** Task material follows **

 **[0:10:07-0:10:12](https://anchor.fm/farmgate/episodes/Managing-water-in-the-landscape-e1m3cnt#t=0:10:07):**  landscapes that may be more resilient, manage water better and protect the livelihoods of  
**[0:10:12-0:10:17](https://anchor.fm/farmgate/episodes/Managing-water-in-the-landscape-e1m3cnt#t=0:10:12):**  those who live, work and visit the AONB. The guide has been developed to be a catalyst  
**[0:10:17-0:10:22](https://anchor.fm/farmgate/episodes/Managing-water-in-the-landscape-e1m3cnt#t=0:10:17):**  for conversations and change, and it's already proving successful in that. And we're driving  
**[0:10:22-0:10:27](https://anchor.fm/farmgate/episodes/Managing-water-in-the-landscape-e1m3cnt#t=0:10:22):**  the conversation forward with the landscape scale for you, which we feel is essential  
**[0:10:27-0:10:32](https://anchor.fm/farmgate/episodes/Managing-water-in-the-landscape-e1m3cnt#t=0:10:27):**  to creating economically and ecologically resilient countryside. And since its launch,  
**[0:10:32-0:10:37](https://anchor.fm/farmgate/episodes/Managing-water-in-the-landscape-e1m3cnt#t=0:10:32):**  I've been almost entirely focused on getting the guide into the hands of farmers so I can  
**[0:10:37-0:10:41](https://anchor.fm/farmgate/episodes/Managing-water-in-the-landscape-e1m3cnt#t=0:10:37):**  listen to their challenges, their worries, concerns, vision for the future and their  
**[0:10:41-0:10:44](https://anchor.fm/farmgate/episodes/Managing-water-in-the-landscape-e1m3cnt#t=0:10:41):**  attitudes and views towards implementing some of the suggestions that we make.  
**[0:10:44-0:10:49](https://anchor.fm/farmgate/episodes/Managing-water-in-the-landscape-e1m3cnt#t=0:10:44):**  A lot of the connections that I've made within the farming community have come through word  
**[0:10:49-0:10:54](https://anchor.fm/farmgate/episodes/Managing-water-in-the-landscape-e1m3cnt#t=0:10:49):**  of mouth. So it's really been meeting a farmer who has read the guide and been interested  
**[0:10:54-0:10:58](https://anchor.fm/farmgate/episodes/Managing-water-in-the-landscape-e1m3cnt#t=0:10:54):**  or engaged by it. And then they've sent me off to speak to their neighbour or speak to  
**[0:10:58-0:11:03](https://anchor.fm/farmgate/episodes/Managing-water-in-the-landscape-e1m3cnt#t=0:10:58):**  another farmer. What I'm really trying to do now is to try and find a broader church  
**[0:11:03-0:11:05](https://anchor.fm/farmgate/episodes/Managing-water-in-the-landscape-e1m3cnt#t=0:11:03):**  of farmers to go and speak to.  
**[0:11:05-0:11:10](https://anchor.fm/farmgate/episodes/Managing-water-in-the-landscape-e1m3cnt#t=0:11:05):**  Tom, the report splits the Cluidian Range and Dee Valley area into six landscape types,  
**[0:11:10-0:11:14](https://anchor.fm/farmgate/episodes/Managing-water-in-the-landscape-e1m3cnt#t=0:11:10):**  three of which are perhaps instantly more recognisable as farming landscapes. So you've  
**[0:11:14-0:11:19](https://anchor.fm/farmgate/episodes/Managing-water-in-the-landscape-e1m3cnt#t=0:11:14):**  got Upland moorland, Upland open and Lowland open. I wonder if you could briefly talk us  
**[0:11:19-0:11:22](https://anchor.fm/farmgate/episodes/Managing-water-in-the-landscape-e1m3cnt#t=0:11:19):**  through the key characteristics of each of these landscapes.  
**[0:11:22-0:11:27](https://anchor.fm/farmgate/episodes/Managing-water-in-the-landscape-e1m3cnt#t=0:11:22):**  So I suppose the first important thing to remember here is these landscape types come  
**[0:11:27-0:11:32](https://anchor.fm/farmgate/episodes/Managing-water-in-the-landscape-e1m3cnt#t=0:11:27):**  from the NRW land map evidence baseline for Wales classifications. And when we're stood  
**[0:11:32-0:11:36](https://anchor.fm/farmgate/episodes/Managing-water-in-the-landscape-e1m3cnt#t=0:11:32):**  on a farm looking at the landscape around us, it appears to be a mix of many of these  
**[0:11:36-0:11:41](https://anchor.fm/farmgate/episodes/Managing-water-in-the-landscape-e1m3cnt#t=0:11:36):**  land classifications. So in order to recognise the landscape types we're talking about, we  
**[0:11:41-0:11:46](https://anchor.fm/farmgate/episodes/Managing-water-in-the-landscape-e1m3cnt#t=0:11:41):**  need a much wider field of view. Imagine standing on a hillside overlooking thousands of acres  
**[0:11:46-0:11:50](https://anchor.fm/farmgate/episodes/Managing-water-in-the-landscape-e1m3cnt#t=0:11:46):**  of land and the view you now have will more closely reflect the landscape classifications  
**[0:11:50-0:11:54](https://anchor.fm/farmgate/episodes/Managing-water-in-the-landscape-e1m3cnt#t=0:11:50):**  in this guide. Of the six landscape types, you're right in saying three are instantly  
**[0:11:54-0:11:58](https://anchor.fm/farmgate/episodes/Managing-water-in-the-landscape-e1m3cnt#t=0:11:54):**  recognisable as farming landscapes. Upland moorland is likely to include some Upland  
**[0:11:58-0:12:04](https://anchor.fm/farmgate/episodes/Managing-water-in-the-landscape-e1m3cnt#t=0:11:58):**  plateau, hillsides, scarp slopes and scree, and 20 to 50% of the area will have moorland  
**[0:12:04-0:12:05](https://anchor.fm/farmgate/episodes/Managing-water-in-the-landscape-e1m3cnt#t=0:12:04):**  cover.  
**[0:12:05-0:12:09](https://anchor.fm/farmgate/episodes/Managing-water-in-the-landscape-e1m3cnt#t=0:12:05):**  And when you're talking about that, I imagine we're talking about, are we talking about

** End of Task material **

Task brief - The answer should be one number: how many lines of the data above contain "landscapes".

Answer area - 4